三菱電機の取締役会長でもある柵山 正樹 氏

高精度測位の応用はクルマの自動運転にとどまらない

 高精度測位は、準天頂衛星システム「みちびき」を使うもので、2018年11月からサービスが始まります。一方の高精度三次元地図は、自動車メーカーや地図メーカーらと専門会社のダイナミックマップ基盤を2年前に立ち上げました。自動運転向け地図情報では多くの自動車メーカーが採用しているオランダ企業のHERE Technologiesとも提携しています。

 高精度測位の仕組みの応用は、クルマの自動運転にとどまりません。災害時の被災状況を可視化したり、橋梁やトンネルといった社会インフラの老朽化や維持管理などにも利用できます。そのほか、鉄道や農機、建機、観光・個人サービスなどにも活用できます。

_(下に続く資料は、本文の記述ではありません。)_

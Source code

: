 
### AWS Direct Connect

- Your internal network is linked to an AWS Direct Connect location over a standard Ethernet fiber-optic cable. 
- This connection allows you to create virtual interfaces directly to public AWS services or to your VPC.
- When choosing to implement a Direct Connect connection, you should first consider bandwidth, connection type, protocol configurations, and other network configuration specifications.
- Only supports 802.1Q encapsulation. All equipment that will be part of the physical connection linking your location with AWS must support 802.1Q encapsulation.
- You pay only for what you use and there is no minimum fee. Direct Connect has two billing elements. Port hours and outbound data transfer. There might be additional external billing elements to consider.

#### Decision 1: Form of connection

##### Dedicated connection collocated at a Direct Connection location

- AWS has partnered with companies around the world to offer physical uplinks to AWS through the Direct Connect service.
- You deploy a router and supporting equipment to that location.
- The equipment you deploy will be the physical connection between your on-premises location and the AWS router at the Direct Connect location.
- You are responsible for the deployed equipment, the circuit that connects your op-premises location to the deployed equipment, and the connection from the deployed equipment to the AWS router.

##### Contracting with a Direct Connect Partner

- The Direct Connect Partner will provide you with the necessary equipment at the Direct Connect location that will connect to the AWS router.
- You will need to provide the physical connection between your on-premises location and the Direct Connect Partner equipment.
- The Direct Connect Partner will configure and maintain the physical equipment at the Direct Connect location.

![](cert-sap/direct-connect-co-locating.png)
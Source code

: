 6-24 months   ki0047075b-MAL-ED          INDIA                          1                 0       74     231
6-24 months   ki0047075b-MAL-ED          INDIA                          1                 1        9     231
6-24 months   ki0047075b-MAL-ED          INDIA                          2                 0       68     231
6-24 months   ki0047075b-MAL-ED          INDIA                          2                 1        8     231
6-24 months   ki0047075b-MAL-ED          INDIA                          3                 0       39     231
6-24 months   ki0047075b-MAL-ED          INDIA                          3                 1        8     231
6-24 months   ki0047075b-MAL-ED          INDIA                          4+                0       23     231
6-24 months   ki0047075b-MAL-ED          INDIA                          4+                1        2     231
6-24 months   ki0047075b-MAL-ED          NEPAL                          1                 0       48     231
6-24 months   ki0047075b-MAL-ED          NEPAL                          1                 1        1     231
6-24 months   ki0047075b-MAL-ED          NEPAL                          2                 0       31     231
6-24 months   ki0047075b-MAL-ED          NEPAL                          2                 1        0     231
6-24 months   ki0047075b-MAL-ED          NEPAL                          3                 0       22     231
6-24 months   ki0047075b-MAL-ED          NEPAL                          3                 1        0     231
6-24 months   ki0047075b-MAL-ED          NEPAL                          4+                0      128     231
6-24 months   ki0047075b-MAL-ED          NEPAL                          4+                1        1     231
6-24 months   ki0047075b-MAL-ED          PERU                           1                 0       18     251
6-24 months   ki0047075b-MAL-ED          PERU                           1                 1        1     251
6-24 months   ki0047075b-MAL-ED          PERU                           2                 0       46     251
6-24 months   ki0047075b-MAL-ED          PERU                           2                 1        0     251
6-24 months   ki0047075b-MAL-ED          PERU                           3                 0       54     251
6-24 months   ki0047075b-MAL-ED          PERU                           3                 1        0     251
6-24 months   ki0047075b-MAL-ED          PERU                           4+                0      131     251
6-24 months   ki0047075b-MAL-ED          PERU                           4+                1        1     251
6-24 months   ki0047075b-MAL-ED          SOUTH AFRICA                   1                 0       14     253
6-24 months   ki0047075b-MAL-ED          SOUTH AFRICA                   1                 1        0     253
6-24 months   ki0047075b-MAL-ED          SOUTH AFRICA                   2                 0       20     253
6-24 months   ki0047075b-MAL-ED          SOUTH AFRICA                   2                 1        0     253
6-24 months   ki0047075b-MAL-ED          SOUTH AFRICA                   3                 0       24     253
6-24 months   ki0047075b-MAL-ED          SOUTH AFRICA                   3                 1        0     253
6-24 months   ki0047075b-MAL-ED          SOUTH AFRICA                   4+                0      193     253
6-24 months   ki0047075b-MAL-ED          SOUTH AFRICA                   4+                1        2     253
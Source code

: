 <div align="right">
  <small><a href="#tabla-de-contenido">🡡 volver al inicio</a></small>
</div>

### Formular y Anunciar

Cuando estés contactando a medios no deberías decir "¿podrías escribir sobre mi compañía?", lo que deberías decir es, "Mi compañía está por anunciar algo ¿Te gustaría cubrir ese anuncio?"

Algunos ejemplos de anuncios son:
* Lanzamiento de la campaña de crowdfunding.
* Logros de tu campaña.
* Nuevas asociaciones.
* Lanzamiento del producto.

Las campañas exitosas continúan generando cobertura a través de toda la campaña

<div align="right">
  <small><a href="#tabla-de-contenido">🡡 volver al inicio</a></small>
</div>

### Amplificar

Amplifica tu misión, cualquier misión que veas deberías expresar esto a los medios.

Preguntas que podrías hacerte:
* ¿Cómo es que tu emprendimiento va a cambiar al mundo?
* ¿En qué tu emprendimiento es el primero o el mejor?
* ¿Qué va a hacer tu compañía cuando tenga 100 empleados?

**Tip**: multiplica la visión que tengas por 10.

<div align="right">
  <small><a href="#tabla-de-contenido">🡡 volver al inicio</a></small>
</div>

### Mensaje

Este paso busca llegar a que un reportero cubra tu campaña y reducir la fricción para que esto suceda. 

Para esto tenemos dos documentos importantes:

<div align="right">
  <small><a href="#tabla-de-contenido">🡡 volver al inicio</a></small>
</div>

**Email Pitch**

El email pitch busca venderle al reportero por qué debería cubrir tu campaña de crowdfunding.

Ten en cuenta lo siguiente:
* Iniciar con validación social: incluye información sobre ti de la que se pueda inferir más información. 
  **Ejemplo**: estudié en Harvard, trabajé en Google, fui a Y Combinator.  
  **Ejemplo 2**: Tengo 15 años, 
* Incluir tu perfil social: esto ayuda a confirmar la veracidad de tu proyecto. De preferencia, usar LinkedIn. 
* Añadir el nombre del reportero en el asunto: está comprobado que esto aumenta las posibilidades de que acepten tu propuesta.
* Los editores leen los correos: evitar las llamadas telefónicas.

エッジコンピューティングで「e-F@ctory」を進化させる

 ものづくりの領域において三菱電機は、さまざまな現場に向けた設備を提供してきました。そうした中でFAとITを活用したソリューション提案である「e-F@ctory」のコンセプトを2003年から提唱しています。

 e-F@ctoryの考え方を進めていくと、フィールドネットワークから得られるデータが、どんどん増えていきます。それをサーバーシステムに送り込み、ビッグデータとして処理していると、リアルタイム性が損なわれたり、分析に必要なハードウェア能力の確保が課題になったりします。

 そこで今、注力しているのがエッジコンピューティングの領域です。エッジになる場所はさまざまです。NC機械1台の場合もあれば、設備を組み合わせた生産ライン1本の場合もある。あるいは工場の建屋全体をエッジと捉えることもできます。それぞれのエッジで、必要なデータを収集し、分析結果を返していくのです。

 このような考え方で進めていくと、当社の機器だけをつなげば良いというわけにはいきません。さまざまなメーカーの機器をつなぐ必要があります。そのために、当社は幹事会社として参画し、他幹事会社と協働して推進団体の「Edgecrossコンソーシアム」を立ち上げました。

−−AI領域もエッジ重視ですか。

 Society 5.0の全体像でいえば、ビルやクルマなどもエッジに相当します。最適な場所で判断し制御するという考えに立てば、クラウド上で動作するAIだけでなく、エッジ側で動作するAIを用意しなければなりません。そのために三菱電機が開発しているAIが「Maisart」です。演算量を削減し、エッジ側でディープラーニングや、強化学習、ビッグデータ分析などを実行可能にしました。

 当社のエアコン「霧ヶ峰」にはAIが搭載されています。部屋の温度や陽の当たり具合の変化を予測し、運転状況を制御しています。またテレビCMでも紹介していますが、駅の監視カメラの映像をAIで分析し、ベビーカーや車椅子の人を認識したり、忘れ物や体調不良な人を検知したりといったソリューションも提供しています。

−−三菱電機のポートフォリオを考えると、Society 5.0に向けた将来イメージなどを描けそうですね。

 そこは今、鋭意取り組んでいるところです。ポートフォリオの幅広さをいかすために知恵を絞っています。専門外の領域では協業しながら、自らの強みを発揮することでSociety 5.0の実現に貢献していきます。

柵山 正樹(さくやま・まさき)

電子情報技術産業協会(JEITA)代表理事 会長/三菱電機 取締役会長。1976年東京大学大学院工学系研究科修士課程(産業機械工学)修了、77年東京大学大学院工学系研究科博士課程(産業機械工学)中退、三菱電機入社(神戸製作所配属)。電力・産業システム事業本部、半導体・デバイス事業本部などを経て、2014年6月に取締役代表執行役 執行役社長に就任。18年4月から取締役会長。18年6月にJEITA代表理事 会長に就任。